> ASSIGNED TASK:
Go through the entries, filter for the word "Другой", and copy every line that has it.

> PROVIDED RECORDS:
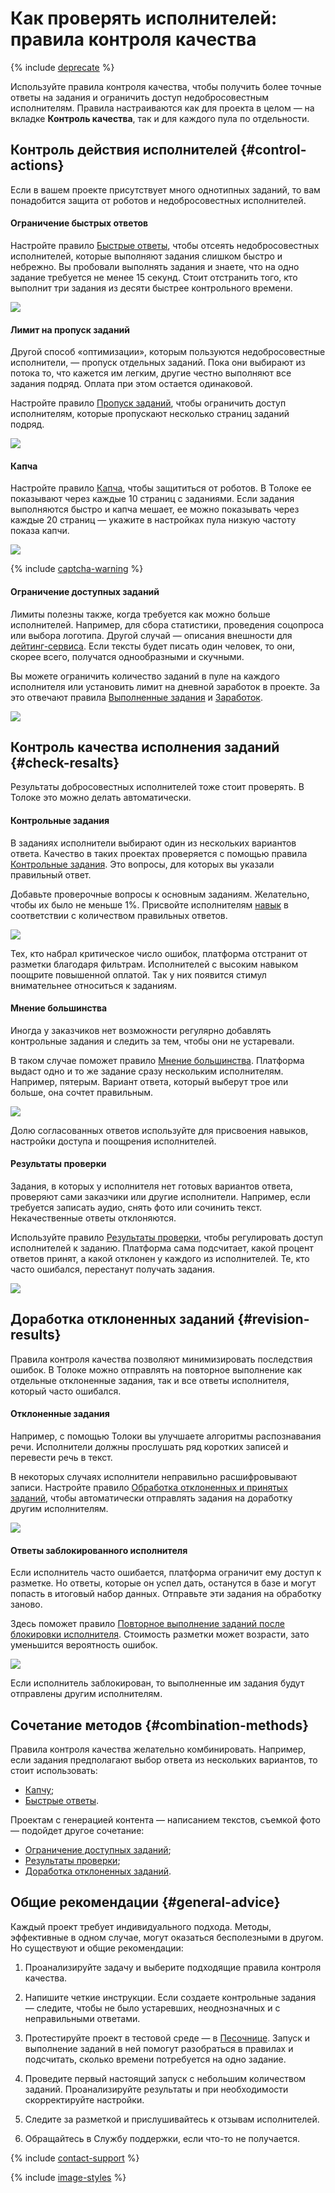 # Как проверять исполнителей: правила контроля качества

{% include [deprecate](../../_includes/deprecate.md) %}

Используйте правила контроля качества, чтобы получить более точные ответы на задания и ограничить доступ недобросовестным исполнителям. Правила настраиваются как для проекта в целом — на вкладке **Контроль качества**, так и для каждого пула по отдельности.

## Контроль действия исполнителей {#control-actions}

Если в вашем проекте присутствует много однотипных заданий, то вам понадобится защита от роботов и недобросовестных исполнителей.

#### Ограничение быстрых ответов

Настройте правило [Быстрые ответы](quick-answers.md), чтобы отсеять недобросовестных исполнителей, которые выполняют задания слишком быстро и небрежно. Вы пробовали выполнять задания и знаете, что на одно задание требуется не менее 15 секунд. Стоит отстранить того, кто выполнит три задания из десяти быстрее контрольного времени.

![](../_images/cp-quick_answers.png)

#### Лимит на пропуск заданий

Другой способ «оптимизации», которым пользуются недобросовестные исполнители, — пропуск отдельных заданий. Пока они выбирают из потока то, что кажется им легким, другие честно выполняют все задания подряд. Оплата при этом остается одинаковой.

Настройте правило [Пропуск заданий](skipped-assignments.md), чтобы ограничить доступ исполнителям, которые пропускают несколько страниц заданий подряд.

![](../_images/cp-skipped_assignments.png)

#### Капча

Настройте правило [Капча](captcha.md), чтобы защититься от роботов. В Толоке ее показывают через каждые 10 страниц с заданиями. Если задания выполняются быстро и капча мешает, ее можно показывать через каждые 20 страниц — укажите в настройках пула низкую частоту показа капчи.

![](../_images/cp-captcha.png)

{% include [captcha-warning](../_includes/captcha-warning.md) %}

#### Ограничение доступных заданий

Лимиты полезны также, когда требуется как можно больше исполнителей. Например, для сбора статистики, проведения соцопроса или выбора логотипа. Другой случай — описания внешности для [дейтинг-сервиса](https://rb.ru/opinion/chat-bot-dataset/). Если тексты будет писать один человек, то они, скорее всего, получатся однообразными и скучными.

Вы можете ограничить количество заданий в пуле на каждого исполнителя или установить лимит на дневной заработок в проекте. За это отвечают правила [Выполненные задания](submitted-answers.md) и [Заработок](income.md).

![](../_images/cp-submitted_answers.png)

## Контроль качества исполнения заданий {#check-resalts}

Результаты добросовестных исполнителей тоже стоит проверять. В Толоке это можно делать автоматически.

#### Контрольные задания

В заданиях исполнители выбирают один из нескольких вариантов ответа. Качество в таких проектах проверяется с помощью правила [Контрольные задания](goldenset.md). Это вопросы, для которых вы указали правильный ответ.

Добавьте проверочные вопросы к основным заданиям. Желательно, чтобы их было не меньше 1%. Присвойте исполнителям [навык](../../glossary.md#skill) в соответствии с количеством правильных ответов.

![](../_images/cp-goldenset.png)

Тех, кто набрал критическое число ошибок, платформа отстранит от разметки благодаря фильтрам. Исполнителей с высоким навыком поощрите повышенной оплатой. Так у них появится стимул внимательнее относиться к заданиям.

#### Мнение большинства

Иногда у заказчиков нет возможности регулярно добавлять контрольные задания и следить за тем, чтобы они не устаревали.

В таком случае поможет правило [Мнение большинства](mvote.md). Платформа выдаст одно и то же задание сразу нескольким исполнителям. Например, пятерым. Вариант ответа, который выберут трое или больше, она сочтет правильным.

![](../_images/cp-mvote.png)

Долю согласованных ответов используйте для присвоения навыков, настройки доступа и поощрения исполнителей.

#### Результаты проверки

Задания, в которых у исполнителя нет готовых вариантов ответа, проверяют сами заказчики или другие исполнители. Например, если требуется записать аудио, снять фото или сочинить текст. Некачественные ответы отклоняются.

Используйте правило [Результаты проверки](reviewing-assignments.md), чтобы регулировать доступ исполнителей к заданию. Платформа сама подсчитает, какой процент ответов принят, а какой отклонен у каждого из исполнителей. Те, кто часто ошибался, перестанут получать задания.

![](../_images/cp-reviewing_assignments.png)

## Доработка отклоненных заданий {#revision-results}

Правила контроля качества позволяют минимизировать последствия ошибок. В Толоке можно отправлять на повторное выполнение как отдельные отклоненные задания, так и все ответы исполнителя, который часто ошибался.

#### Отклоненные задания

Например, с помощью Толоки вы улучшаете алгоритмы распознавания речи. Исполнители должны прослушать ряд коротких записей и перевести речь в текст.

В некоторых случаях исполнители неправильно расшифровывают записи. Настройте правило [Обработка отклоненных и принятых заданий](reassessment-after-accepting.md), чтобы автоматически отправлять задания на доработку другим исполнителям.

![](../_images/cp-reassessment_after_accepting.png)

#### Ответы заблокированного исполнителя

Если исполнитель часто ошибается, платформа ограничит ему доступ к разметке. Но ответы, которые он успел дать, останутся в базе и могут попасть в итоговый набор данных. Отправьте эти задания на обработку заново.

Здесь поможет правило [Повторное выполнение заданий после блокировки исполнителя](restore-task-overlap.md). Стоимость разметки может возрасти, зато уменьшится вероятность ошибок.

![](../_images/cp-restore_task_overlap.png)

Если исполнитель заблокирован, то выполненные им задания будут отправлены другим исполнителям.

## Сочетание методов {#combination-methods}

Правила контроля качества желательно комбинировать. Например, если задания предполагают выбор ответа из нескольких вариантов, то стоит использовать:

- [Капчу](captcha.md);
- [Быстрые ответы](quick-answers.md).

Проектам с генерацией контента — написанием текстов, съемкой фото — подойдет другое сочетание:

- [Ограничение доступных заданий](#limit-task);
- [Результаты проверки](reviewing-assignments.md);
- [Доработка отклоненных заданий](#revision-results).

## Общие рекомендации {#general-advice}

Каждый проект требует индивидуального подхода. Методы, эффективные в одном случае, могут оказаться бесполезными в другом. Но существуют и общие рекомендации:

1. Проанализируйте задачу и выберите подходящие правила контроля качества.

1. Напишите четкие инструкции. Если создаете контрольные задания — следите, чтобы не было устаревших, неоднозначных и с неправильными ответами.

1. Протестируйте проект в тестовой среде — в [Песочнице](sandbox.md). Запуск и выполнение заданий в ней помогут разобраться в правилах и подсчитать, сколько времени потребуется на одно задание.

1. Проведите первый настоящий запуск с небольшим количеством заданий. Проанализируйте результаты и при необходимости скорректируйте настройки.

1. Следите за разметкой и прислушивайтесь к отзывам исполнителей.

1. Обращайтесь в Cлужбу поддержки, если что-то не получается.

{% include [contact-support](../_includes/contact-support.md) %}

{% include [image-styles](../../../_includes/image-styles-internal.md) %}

* * *

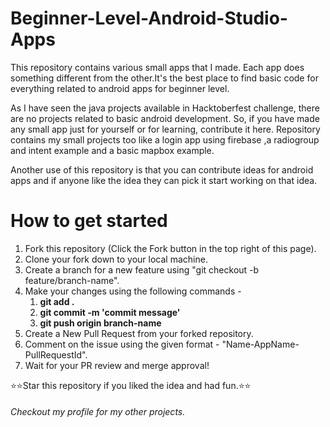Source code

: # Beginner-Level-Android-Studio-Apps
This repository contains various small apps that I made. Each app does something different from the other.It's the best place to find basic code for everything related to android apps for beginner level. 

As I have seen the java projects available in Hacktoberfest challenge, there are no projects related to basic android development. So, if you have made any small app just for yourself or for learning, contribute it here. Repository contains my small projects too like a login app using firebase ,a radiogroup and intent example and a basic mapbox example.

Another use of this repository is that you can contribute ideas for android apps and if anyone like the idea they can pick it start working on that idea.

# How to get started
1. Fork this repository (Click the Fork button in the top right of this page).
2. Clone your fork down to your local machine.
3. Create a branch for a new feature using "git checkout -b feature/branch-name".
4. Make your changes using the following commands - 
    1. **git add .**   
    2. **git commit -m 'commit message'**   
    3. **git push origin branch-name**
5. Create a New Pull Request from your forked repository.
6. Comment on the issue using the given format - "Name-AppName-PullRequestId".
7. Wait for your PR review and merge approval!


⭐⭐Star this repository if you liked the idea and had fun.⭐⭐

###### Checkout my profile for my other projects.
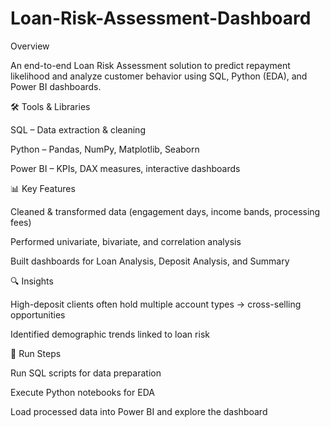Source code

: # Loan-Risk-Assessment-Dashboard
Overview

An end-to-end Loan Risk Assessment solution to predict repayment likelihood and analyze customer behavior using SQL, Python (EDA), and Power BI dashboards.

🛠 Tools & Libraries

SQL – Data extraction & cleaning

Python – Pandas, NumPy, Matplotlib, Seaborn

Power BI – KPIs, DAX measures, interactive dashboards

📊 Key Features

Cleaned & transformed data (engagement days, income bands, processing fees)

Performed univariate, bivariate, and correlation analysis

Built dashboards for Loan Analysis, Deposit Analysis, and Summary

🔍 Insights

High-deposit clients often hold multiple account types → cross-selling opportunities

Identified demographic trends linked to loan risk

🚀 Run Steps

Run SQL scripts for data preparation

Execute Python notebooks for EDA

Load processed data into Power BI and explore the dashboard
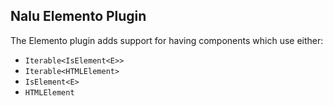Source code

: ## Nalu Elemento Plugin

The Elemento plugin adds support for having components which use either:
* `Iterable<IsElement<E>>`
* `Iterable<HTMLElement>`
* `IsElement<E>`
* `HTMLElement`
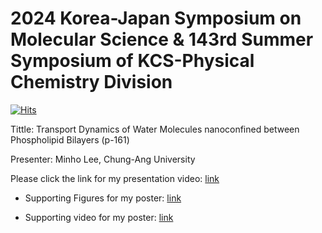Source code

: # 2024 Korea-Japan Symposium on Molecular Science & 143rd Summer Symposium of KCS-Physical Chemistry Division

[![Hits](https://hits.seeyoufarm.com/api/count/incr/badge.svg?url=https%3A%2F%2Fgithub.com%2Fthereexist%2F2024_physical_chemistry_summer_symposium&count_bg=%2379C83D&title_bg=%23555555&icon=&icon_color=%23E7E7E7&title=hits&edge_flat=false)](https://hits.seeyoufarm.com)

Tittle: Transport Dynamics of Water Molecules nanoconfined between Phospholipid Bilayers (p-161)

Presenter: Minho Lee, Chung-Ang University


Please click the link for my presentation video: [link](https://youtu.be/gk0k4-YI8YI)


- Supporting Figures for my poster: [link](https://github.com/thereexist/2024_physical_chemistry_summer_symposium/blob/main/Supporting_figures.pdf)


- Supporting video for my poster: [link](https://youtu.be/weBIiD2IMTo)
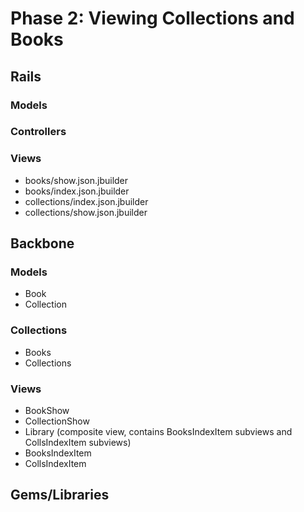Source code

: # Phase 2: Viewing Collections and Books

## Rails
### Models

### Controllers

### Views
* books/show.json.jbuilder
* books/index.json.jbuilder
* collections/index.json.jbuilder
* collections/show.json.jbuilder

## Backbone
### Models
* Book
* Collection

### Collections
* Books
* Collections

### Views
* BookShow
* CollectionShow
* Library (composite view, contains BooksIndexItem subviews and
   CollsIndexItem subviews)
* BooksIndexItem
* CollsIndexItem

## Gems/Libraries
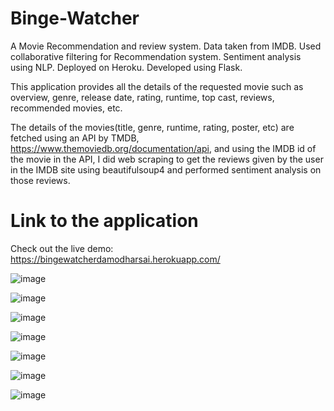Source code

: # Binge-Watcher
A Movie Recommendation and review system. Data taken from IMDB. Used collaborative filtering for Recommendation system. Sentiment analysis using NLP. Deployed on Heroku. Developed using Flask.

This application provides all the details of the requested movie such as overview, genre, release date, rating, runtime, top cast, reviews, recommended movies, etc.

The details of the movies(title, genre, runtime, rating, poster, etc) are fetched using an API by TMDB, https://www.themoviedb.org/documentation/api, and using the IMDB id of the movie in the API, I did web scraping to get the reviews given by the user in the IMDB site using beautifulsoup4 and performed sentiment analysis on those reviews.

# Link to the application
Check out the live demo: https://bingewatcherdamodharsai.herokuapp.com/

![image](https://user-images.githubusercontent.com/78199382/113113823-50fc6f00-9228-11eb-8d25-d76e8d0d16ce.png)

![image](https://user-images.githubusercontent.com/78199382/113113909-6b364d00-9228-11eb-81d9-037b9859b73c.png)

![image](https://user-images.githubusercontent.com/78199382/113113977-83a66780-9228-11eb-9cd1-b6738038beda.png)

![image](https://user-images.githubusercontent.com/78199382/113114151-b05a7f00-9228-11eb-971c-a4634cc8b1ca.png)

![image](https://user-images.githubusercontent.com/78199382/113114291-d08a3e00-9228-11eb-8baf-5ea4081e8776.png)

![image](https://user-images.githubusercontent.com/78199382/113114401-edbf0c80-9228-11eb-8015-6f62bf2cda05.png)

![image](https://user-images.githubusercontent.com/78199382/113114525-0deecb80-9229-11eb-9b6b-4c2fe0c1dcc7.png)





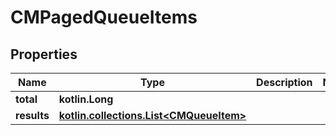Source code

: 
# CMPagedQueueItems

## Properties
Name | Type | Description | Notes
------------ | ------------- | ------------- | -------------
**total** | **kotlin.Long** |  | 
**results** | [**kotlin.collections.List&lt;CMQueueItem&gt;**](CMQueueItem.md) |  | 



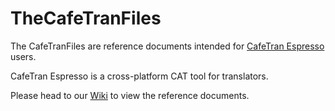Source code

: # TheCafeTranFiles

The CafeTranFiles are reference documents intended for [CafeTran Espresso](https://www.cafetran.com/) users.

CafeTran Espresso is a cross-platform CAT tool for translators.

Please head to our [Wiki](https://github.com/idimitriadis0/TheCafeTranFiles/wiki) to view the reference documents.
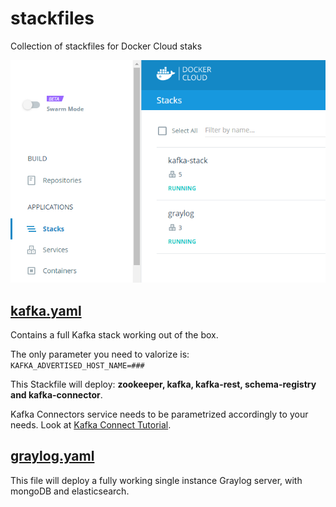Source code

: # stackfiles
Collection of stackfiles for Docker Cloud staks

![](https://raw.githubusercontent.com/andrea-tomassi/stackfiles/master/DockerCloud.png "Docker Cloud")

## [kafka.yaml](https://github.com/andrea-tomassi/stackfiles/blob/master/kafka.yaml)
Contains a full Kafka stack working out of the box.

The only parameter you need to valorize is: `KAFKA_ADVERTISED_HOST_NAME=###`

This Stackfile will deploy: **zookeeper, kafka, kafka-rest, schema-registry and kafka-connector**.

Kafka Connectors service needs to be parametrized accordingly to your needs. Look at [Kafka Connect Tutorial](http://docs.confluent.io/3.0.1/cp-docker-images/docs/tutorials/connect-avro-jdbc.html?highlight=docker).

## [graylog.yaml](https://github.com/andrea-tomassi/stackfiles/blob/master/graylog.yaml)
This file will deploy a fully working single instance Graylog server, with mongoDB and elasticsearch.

> SOLUTION FOR THIS EXERCISE:
Другой способ «оптимизации», которым пользуются недобросовестные исполнители, — пропуск отдельных заданий. Пока они выбирают из потока то, что кажется им легким, другие честно выполняют все задания подряд. Оплата при этом остается одинаковой.
Лимиты полезны также, когда требуется как можно больше исполнителей. Например, для сбора статистики, проведения соцопроса или выбора логотипа. Другой случай — описания внешности для [дейтинг-сервиса](https://rb.ru/opinion/chat-bot-dataset/). Если тексты будет писать один человек, то они, скорее всего, получатся однообразными и скучными.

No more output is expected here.